また、それぞれが個別に動作するのも止める必要がある。Fitbit、芝生の水やりシステム Rachio、その他全てのデバイスが、互いのコンテンツを把握し、共有するネットワーク リソースを使用して、うまく連動できるようになる必要がある。

マッキンゼー・グローバル・インスティテュートは「平均して、解放可能な (IoT の) 総価値の 40% は、連携に異なる IoT システムを必要としている」と試算 (英文記事) し、IoT が 2025 年までに 7 兆ドル市場となるのか 11.1 兆ドル市場となるのかの差は、相互運用性にあるとしている。

3. 製品開発は全体的である
M (製品の機能) に重きを置きすぎ、V (これらの機能の実行可能性) を軽んじる MVP が、あまりにも多くの第 1 世代 IoT 製品を特徴付けているが、これは変わる必要がある。

1 つのことを完璧にこなす製品を作れば、6 つのことを平均的にこなす製品よりずっと価値あるものとなる。過去 20 年間のテクノロジー適用の有力なモデルは、ビジョンを持つ思想家と実用主義者の間の隔たりを埋めてきた。

人々はベータとして始まり、ゆっくりと向上しているように感じられる Saas システムと B2B のエクスペリエンスに慣れっこになり過ぎている。しかしメーカーが不完全な IoT 製品を出荷するようであれば、ビジネスは次のアップデートを待つことはない。その製品を排除し、採用を拒否するだろう。
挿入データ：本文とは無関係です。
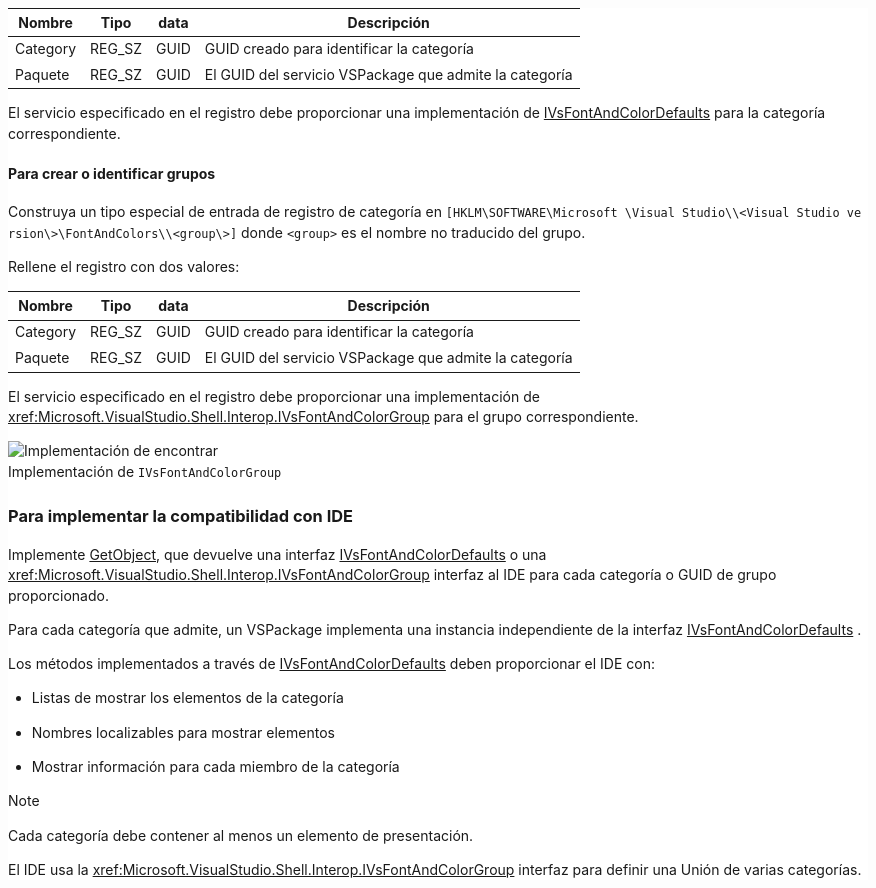 | Nombre | Tipo | data | Descripción |
| --- | --- | --- | --- |
| Category | REG_SZ | GUID | GUID creado para identificar la categoría |
| Paquete | REG_SZ | GUID | El GUID del servicio VSPackage que admite la categoría |

 El servicio especificado en el registro debe proporcionar una implementación de [IVsFontAndColorDefaults](/dotnet/api/microsoft.visualstudio.shell.interop.ivsfontandcolordefaults) para la categoría correspondiente.

#### <a name="to-create-or-identify-groups"></a>Para crear o identificar grupos

Construya un tipo especial de entrada de registro de categoría en `[HKLM\SOFTWARE\Microsoft \Visual Studio\\<Visual Studio version\>\FontAndColors\\<group\>]` donde `<group>` es el nombre no traducido del grupo.

Rellene el registro con dos valores:

| Nombre | Tipo | data | Descripción |
|--- | --- | --- | --- |
| Category | REG_SZ | GUID | GUID creado para identificar la categoría |
| Paquete | REG_SZ | GUID | El GUID del servicio VSPackage que admite la categoría |

El servicio especificado en el registro debe proporcionar una implementación de <xref:Microsoft.VisualStudio.Shell.Interop.IVsFontAndColorGroup> para el grupo correspondiente.

![Implementación de encontrar](../../extensibility/ux-guidelines/media/0304-a_fontandcolorgroup.png "0304-a_FontAndColorGroup")<br />Implementación de `IVsFontAndColorGroup`

### <a name="to-implement-ide-support"></a>Para implementar la compatibilidad con IDE

Implemente [GetObject](/dotnet/api/microsoft.visualstudio.shell.interop.ivsfontandcolordefaultsprovider.getobject), que devuelve una interfaz [IVsFontAndColorDefaults](/dotnet/api/microsoft.visualstudio.shell.interop.ivsfontandcolordefaults) o una <xref:Microsoft.VisualStudio.Shell.Interop.IVsFontAndColorGroup> interfaz al IDE para cada categoría o GUID de grupo proporcionado.

Para cada categoría que admite, un VSPackage implementa una instancia independiente de la interfaz [IVsFontAndColorDefaults](/dotnet/api/microsoft.visualstudio.shell.interop.ivsfontandcolordefaults) .

Los métodos implementados a través de [IVsFontAndColorDefaults](/dotnet/api/microsoft.visualstudio.shell.interop.ivsfontandcolordefaults) deben proporcionar el IDE con:

- Listas de mostrar los elementos de la categoría

- Nombres localizables para mostrar elementos

- Mostrar información para cada miembro de la categoría

> [!NOTE]
> Cada categoría debe contener al menos un elemento de presentación.

El IDE usa la <xref:Microsoft.VisualStudio.Shell.Interop.IVsFontAndColorGroup> interfaz para definir una Unión de varias categorías.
一方、最小限で焦点を絞った自律性のある IoT 製品の提供からスタートし、その機能を拡張していく企業は、最大の成功を手にすることになるだろう。

誤解のないように言うと、私は IoT を悲観しているわけではない。明るい見通しは多いし、ビジネス IoT の方向性を示すコンシューマ サクセス ストーリーも十分に存在している。だが危険度も高く、デザイナーとエンジニアが間違った思い込みをしているとすれば、4 兆ドルが棚上げされてしまうリスクがあるのだ。

持続的反復の B2B ビジネスモデルは、IoT には良い結果をもたらさないだろう。これまで実践されてきた MVP は、ここでは機能しない。箱から取り出されてすぐに宣伝通りの機能を発揮しない IoT 製品は、また箱に戻されるだけだ。

IioT
Brandon Au

IIoT の絶好の機会には、デザイナーとエンジニアが、自身の製品開発の手法に再び重点的に取り組むことが必要となる。そう、時間とエネルギーをデバイスの製作に集結させるべきなのだ。だが、こういった製品の機能よりもさらに重要となるのは、ネットワークやエコシステム内で連携するデザイナーとエンジニアの能力だ。

どのメーカーが最良のデバイスを製作できるのか、あるいは誰が最も多くのコンシューマを取り込むことができるのかを競っているのではない。IoT の未来の真の成功は、協調にある。デバイスが、チームとしてどれほど上手くプレイできるようになるのかどうか、それが重要だ。